Customize your workflow using the `fmeval` library

You can customize your model evaluation to allow for a model that is not a JumpStart or Amazon Bedrock model or use a custom workflow for evaluation. If you use your own model, you have to create a custom ModelRunner. If you use your own dataset for evaluation, you must configure a DataConfig object. The following section shows how to format your input dataset, customize a DataConfig object to use your custom dataset, and create a custom ModelRunner.

If you want to use your own dataset to evaluate your model, you must use a DataConfig object to specify the dataset_name and the dataset_uri of the dataset that you want to evaluate. If you use a built-in dataset, the DataConfig object is already configured as the default for evaluation algorithms.

You can use one custom dataset every time you use the evaluate function. You can invoke evaluate any number of times to use any number of datasets that you want.
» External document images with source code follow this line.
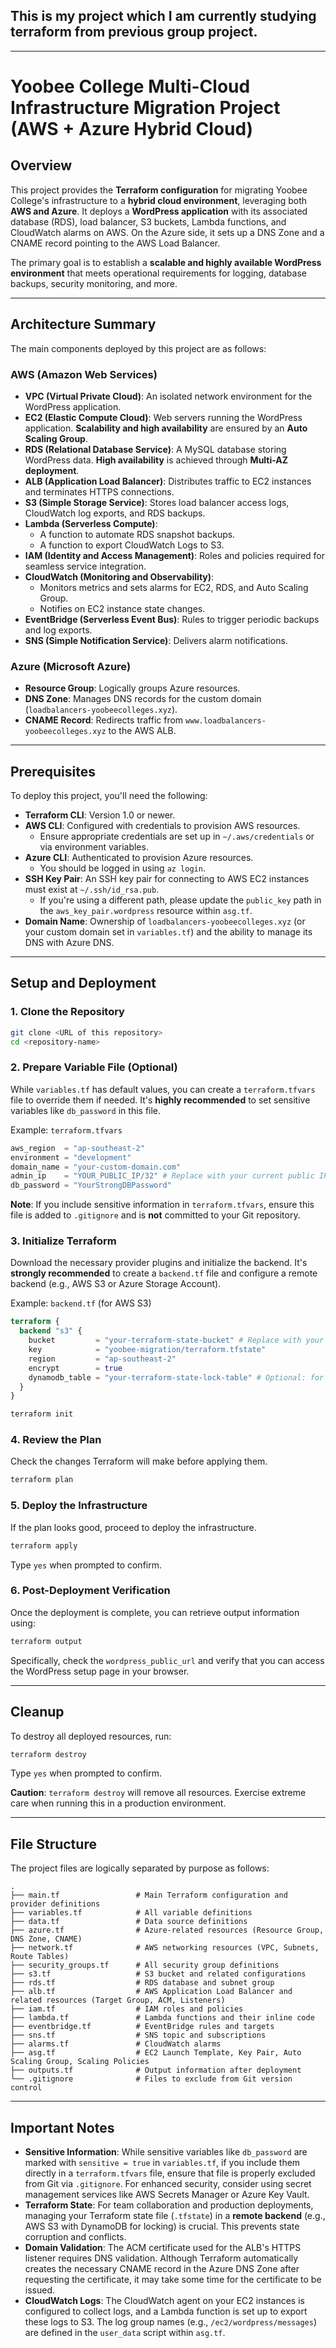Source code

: ## This is my project which I am currently studying terraform from previous group project.

-----

# Yoobee College Multi-Cloud Infrastructure Migration Project (AWS + Azure Hybrid Cloud)

## Overview

This project provides the **Terraform configuration** for migrating Yoobee College's infrastructure to a **hybrid cloud environment**, leveraging both **AWS and Azure**. It deploys a **WordPress application** with its associated database (RDS), load balancer, S3 buckets, Lambda functions, and CloudWatch alarms on AWS. On the Azure side, it sets up a DNS Zone and a CNAME record pointing to the AWS Load Balancer.

The primary goal is to establish a **scalable and highly available WordPress environment** that meets operational requirements for logging, database backups, security monitoring, and more.

-----

## Architecture Summary

The main components deployed by this project are as follows:

### AWS (Amazon Web Services)

  * **VPC (Virtual Private Cloud)**: An isolated network environment for the WordPress application.
  * **EC2 (Elastic Compute Cloud)**: Web servers running the WordPress application. **Scalability and high availability** are ensured by an **Auto Scaling Group**.
  * **RDS (Relational Database Service)**: A MySQL database storing WordPress data. **High availability** is achieved through **Multi-AZ deployment**.
  * **ALB (Application Load Balancer)**: Distributes traffic to EC2 instances and terminates HTTPS connections.
  * **S3 (Simple Storage Service)**: Stores load balancer access logs, CloudWatch log exports, and RDS backups.
  * **Lambda (Serverless Compute)**:
      * A function to automate RDS snapshot backups.
      * A function to export CloudWatch Logs to S3.
  * **IAM (Identity and Access Management)**: Roles and policies required for seamless service integration.
  * **CloudWatch (Monitoring and Observability)**:
      * Monitors metrics and sets alarms for EC2, RDS, and Auto Scaling Group.
      * Notifies on EC2 instance state changes.
  * **EventBridge (Serverless Event Bus)**: Rules to trigger periodic backups and log exports.
  * **SNS (Simple Notification Service)**: Delivers alarm notifications.

### Azure (Microsoft Azure)

  * **Resource Group**: Logically groups Azure resources.
  * **DNS Zone**: Manages DNS records for the custom domain (`loadbalancers-yoobeecolleges.xyz`).
  * **CNAME Record**: Redirects traffic from `www.loadbalancers-yoobeecolleges.xyz` to the AWS ALB.

-----

## Prerequisites

To deploy this project, you'll need the following:

  * **Terraform CLI**: Version 1.0 or newer.
  * **AWS CLI**: Configured with credentials to provision AWS resources.
      * Ensure appropriate credentials are set up in `~/.aws/credentials` or via environment variables.
  * **Azure CLI**: Authenticated to provision Azure resources.
      * You should be logged in using `az login`.
  * **SSH Key Pair**: An SSH key pair for connecting to AWS EC2 instances must exist at `~/.ssh/id_rsa.pub`.
      * If you're using a different path, please update the `public_key` path in the `aws_key_pair.wordpress` resource within `asg.tf`.
  * **Domain Name**: Ownership of `loadbalancers-yoobeecolleges.xyz` (or your custom domain set in `variables.tf`) and the ability to manage its DNS with Azure DNS.

-----

## Setup and Deployment

### 1\. Clone the Repository

```bash
git clone <URL of this repository>
cd <repository-name>
```

### 2\. Prepare Variable File (Optional)

While `variables.tf` has default values, you can create a `terraform.tfvars` file to override them if needed. It's **highly recommended** to set sensitive variables like `db_password` in this file.

Example: `terraform.tfvars`

```terraform
aws_region  = "ap-southeast-2"
environment = "development"
domain_name = "your-custom-domain.com"
admin_ip    = "YOUR_PUBLIC_IP/32" # Replace with your current public IP address
db_password = "YourStrongDBPassword"
```

**Note**: If you include sensitive information in `terraform.tfvars`, ensure this file is added to `.gitignore` and is **not** committed to your Git repository.

### 3\. Initialize Terraform

Download the necessary provider plugins and initialize the backend. It's **strongly recommended** to create a `backend.tf` file and configure a remote backend (e.g., AWS S3 or Azure Storage Account).

Example: `backend.tf` (for AWS S3)

```terraform
terraform {
  backend "s3" {
    bucket         = "your-terraform-state-bucket" # Replace with your S3 bucket name
    key            = "yoobee-migration/terraform.tfstate"
    region         = "ap-southeast-2"
    encrypt        = true
    dynamodb_table = "your-terraform-state-lock-table" # Optional: for state locking
  }
}
```

```bash
terraform init
```

### 4\. Review the Plan

Check the changes Terraform will make before applying them.

```bash
terraform plan
```

### 5\. Deploy the Infrastructure

If the plan looks good, proceed to deploy the infrastructure.

```bash
terraform apply
```

Type `yes` when prompted to confirm.

### 6\. Post-Deployment Verification

Once the deployment is complete, you can retrieve output information using:

```bash
terraform output
```

Specifically, check the `wordpress_public_url` and verify that you can access the WordPress setup page in your browser.

-----

## Cleanup

To destroy all deployed resources, run:

```bash
terraform destroy
```

Type `yes` when prompted to confirm.

**Caution**: `terraform destroy` will remove all resources. Exercise extreme care when running this in a production environment.

-----

## File Structure

The project files are logically separated by purpose as follows:

```
.
├── main.tf                 # Main Terraform configuration and provider definitions
├── variables.tf            # All variable definitions
├── data.tf                 # Data source definitions
├── azure.tf                # Azure-related resources (Resource Group, DNS Zone, CNAME)
├── network.tf              # AWS networking resources (VPC, Subnets, Route Tables)
├── security_groups.tf      # All security group definitions
├── s3.tf                   # S3 bucket and related configurations
├── rds.tf                  # RDS database and subnet group
├── alb.tf                  # AWS Application Load Balancer and related resources (Target Group, ACM, Listeners)
├── iam.tf                  # IAM roles and policies
├── lambda.tf               # Lambda functions and their inline code
├── eventbridge.tf          # EventBridge rules and targets
├── sns.tf                  # SNS topic and subscriptions
├── alarms.tf               # CloudWatch alarms
├── asg.tf                  # EC2 Launch Template, Key Pair, Auto Scaling Group, Scaling Policies
├── outputs.tf              # Output information after deployment
└── .gitignore              # Files to exclude from Git version control
```

-----

## Important Notes

  * **Sensitive Information**: While sensitive variables like `db_password` are marked with `sensitive = true` in `variables.tf`, if you include them directly in a `terraform.tfvars` file, ensure that file is properly excluded from Git via `.gitignore`. For enhanced security, consider using secret management services like AWS Secrets Manager or Azure Key Vault.
  * **Terraform State**: For team collaboration and production deployments, managing your Terraform state file (`.tfstate`) in a **remote backend** (e.g., AWS S3 with DynamoDB for locking) is crucial. This prevents state corruption and conflicts.
  * **Domain Validation**: The ACM certificate used for the ALB's HTTPS listener requires DNS validation. Although Terraform automatically creates the necessary CNAME record in the Azure DNS Zone after requesting the certificate, it may take some time for the certificate to be issued.
  * **CloudWatch Logs**: The CloudWatch agent on your EC2 instances is configured to collect logs, and a Lambda function is set up to export these logs to S3. The log group names (e.g., `/ec2/wordpress/messages`) are defined in the `user_data` script within `asg.tf`.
Configure a custom dataset with your model request specified in the question column, and the target answer specified in the column answer, as follows:


from fmeval.data_loaders.data_config import DataConfig
from fmeval.constants import MIME_TYPE_JSONLINES

config = DataConfig(
dataset_name="tiny_dataset",
dataset_uri="tiny_dataset.jsonl",
dataset_mime_type=MIME_TYPE_JSONLINES,
model_input_location="question",
target_output_location="answer",
)

The DataConfig class contains the following parameters:

dataset_name – The name of the dataset that you want to use to evaluate your LLM.

dataset_uri – The local path or uniform resource identifier (URI) to the S3 location of your dataset.
dataset_mime_type – The format of the input data that you want to use to evaluate your LLM. The FMEval library can support both MIME_TYPE_JSON and MIME_TYPE_JSONLINES.
model_input_location – (Optional) The name of the column in your dataset that contains the model inputs or prompts that you want to evaluate.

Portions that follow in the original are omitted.